'''

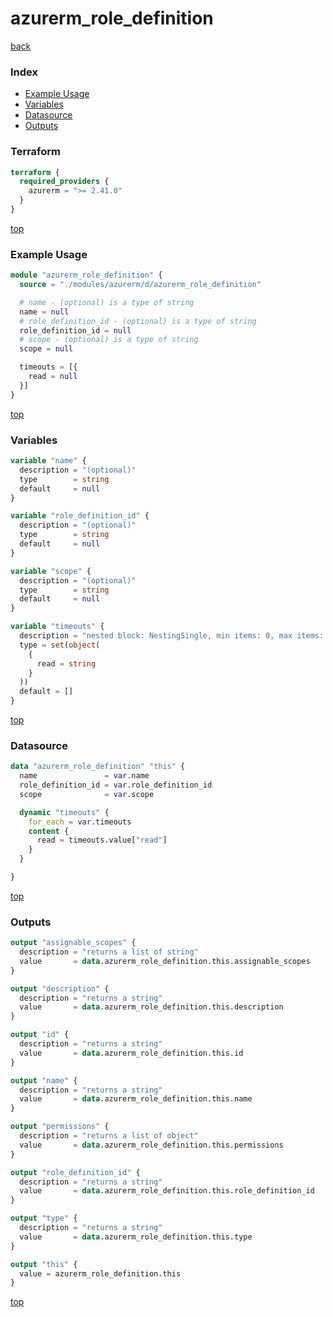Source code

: # azurerm_role_definition

[back](../azurerm.md)

### Index

- [Example Usage](#example-usage)
- [Variables](#variables)
- [Datasource](#datasource)
- [Outputs](#outputs)

### Terraform

```terraform
terraform {
  required_providers {
    azurerm = ">= 2.41.0"
  }
}
```

[top](#index)

### Example Usage

```terraform
module "azurerm_role_definition" {
  source = "./modules/azurerm/d/azurerm_role_definition"

  # name - (optional) is a type of string
  name = null
  # role_definition_id - (optional) is a type of string
  role_definition_id = null
  # scope - (optional) is a type of string
  scope = null

  timeouts = [{
    read = null
  }]
}
```

[top](#index)

### Variables

```terraform
variable "name" {
  description = "(optional)"
  type        = string
  default     = null
}

variable "role_definition_id" {
  description = "(optional)"
  type        = string
  default     = null
}

variable "scope" {
  description = "(optional)"
  type        = string
  default     = null
}

variable "timeouts" {
  description = "nested block: NestingSingle, min items: 0, max items: 0"
  type = set(object(
    {
      read = string
    }
  ))
  default = []
}
```

[top](#index)

### Datasource

```terraform
data "azurerm_role_definition" "this" {
  name               = var.name
  role_definition_id = var.role_definition_id
  scope              = var.scope

  dynamic "timeouts" {
    for_each = var.timeouts
    content {
      read = timeouts.value["read"]
    }
  }

}
```

[top](#index)

### Outputs

```terraform
output "assignable_scopes" {
  description = "returns a list of string"
  value       = data.azurerm_role_definition.this.assignable_scopes
}

output "description" {
  description = "returns a string"
  value       = data.azurerm_role_definition.this.description
}

output "id" {
  description = "returns a string"
  value       = data.azurerm_role_definition.this.id
}

output "name" {
  description = "returns a string"
  value       = data.azurerm_role_definition.this.name
}

output "permissions" {
  description = "returns a list of object"
  value       = data.azurerm_role_definition.this.permissions
}

output "role_definition_id" {
  description = "returns a string"
  value       = data.azurerm_role_definition.this.role_definition_id
}

output "type" {
  description = "returns a string"
  value       = data.azurerm_role_definition.this.type
}

output "this" {
  value = azurerm_role_definition.this
}
```

[top](#index)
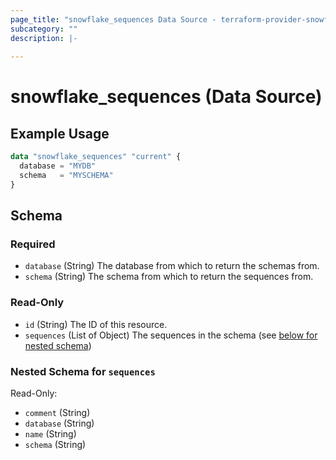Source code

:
 ```yaml
---
page_title: "snowflake_sequences Data Source - terraform-provider-snowflake"
subcategory: ""
description: |-
  
---
```


# snowflake_sequences (Data Source)



## Example Usage

```terraform
data "snowflake_sequences" "current" {
  database = "MYDB"
  schema   = "MYSCHEMA"
}
```

<!-- schema generated by tfplugindocs -->
## Schema

### Required

- `database` (String) The database from which to return the schemas from.
- `schema` (String) The schema from which to return the sequences from.

### Read-Only

- `id` (String) The ID of this resource.
- `sequences` (List of Object) The sequences in the schema (see [below for nested schema](#nestedatt--sequences))

<a id="nestedatt--sequences"></a>
### Nested Schema for `sequences`

Read-Only:

- `comment` (String)
- `database` (String)
- `name` (String)
- `schema` (String)
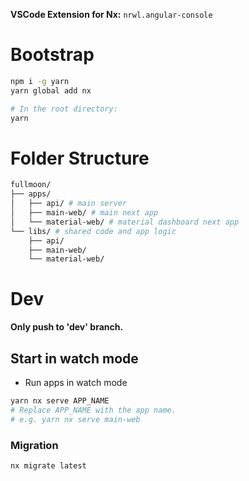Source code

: __VSCode Extension for Nx:__ `nrwl.angular-console`

# Bootstrap

```bash
npm i -g yarn
yarn global add nx

# In the root directory:
yarn
```

# Folder Structure

```bash
fullmoon/
├── apps/
│   ├── api/ # main server
│   ├── main-web/ # main next app 
│   └── material-web/ # material dashboard next app
└── libs/ # shared code and app logic
    ├── api/
    ├── main-web/
    └── material-web/
```

# Dev

__Only push to 'dev' branch.__

## Start in watch mode

- Run apps in watch mode

```bash
yarn nx serve APP_NAME
# Replace APP_NAME with the app name.
# e.g. yarn nx serve main-web
```

### Migration

```bash
nx migrate latest
```

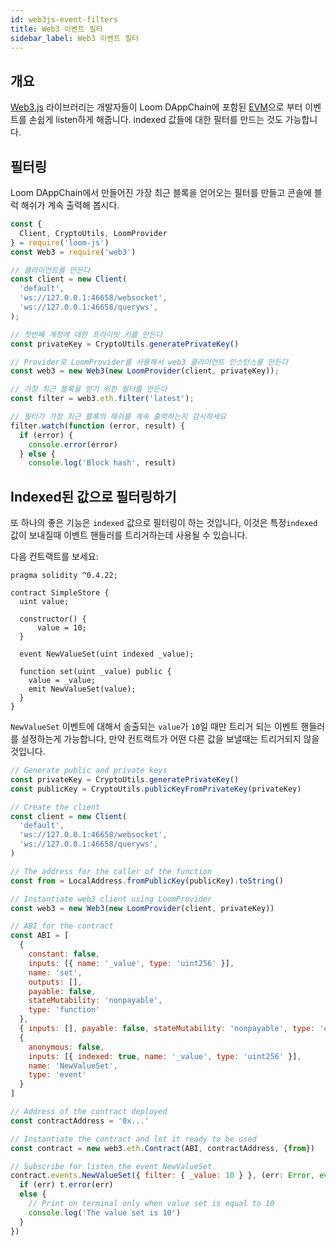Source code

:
 ```yaml
---
id: web3js-event-filters
title: Web3 이벤트 필터
sidebar_label: Web3 이벤트 필터
---
```

## 개요

[Web3.js](https://github.com/ethereum/web3.js) 라이브러리는 개발자들이 Loom DAppChain에 포함된 [EVM](evm.html)으로 부터 이벤트를 손쉽게 listen하게 해줍니다. indexed 값들에 대한 필터를 만드는 것도 가능합니다.

## 필터링

Loom DAppChain에서 만들어진 가장 최근 블록을 얻어오는 필터를 만들고 콘솔에 블럭 해쉬가 계속 출력해 봅시다.

```js
const {
  Client, CryptoUtils, LoomProvider
} = require('loom-js')
const Web3 = require('web3')

// 클라이언트를 만든다
const client = new Client(
  'default',
  'ws://127.0.0.1:46658/websocket',
  'ws://127.0.0.1:46658/queryws',
);

// 첫번째 계정에 대한 프라이빗 키를 만든다
const privateKey = CryptoUtils.generatePrivateKey()

// Provider로 LoomProvider를 사용해서 web3 클라이언트 인스턴스를 만든다
const web3 = new Web3(new LoomProvider(client, privateKey));

// 가장 최근 블록을 얻기 위한 필터를 만든다
const filter = web3.eth.filter('latest');

// 필터가 가장 최근 블록의 해쉬를 계속 출력하는지 감시하세요 
filter.watch(function (error, result) {
  if (error) {
    console.error(error)
  } else {
    console.log('Block hash', result)
```

## Indexed된 값으로 필터링하기

또 하나의 좋은 기능은 `indexed` 값으로 필터링이 하는 것입니다, 이것은 특정`indexed` 값이 보내질때 이벤트 핸들러를 트리거하는데 사용될 수 있습니다.

다음 컨트랙트를 보세요:

```solidity
pragma solidity ^0.4.22;

contract SimpleStore {
  uint value;

  constructor() {
      value = 10;
  }

  event NewValueSet(uint indexed _value);

  function set(uint _value) public {
    value = _value;
    emit NewValueSet(value);
  }
}
```

`NewValueSet` 이벤트에 대해서 송출되는 `value`가 `10`일 때만 트리거 되는 이벤트 핸들러를 설정하는게 가능합니다, 만약 컨트랙트가 어떤 다른 값을 보낼때는 트리거되지 않을 것입니다.

```js
// Generate public and private keys
const privateKey = CryptoUtils.generatePrivateKey()
const publicKey = CryptoUtils.publicKeyFromPrivateKey(privateKey)

// Create the client
const client = new Client(
  'default',
  'ws://127.0.0.1:46658/websocket',
  'ws://127.0.0.1:46658/queryws',
)

// The address for the caller of the function
const from = LocalAddress.fromPublicKey(publicKey).toString()

// Instantiate web3 client using LoomProvider
const web3 = new Web3(new LoomProvider(client, privateKey))

// ABI for the contract
const ABI = [
  {
    constant: false,
    inputs: [{ name: '_value', type: 'uint256' }],
    name: 'set',
    outputs: [],
    payable: false,
    stateMutability: 'nonpayable',
    type: 'function'
  },
  { inputs: [], payable: false, stateMutability: 'nonpayable', type: 'constructor' },
  {
    anonymous: false,
    inputs: [{ indexed: true, name: '_value', type: 'uint256' }],
    name: 'NewValueSet',
    type: 'event'
  }
]

// Address of the contract deployed
const contractAddress = '0x...'

// Instantiate the contract and let it ready to be used
const contract = new web3.eth.Contract(ABI, contractAddress, {from})

// Subscribe for listen the event NewValueSet
contract.events.NewValueSet({ filter: { _value: 10 } }, (err: Error, event: any) => {
  if (err) t.error(err)
  else {
    // Print on terminal only when value set is equal to 10
    console.log('The value set is 10')
  }
})
```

'''

- What to produce -
Your answer should be each line from the entries that includes the string "material".

- Output of the task -
│   └── material-web/ # material dashboard next app
    └── material-web/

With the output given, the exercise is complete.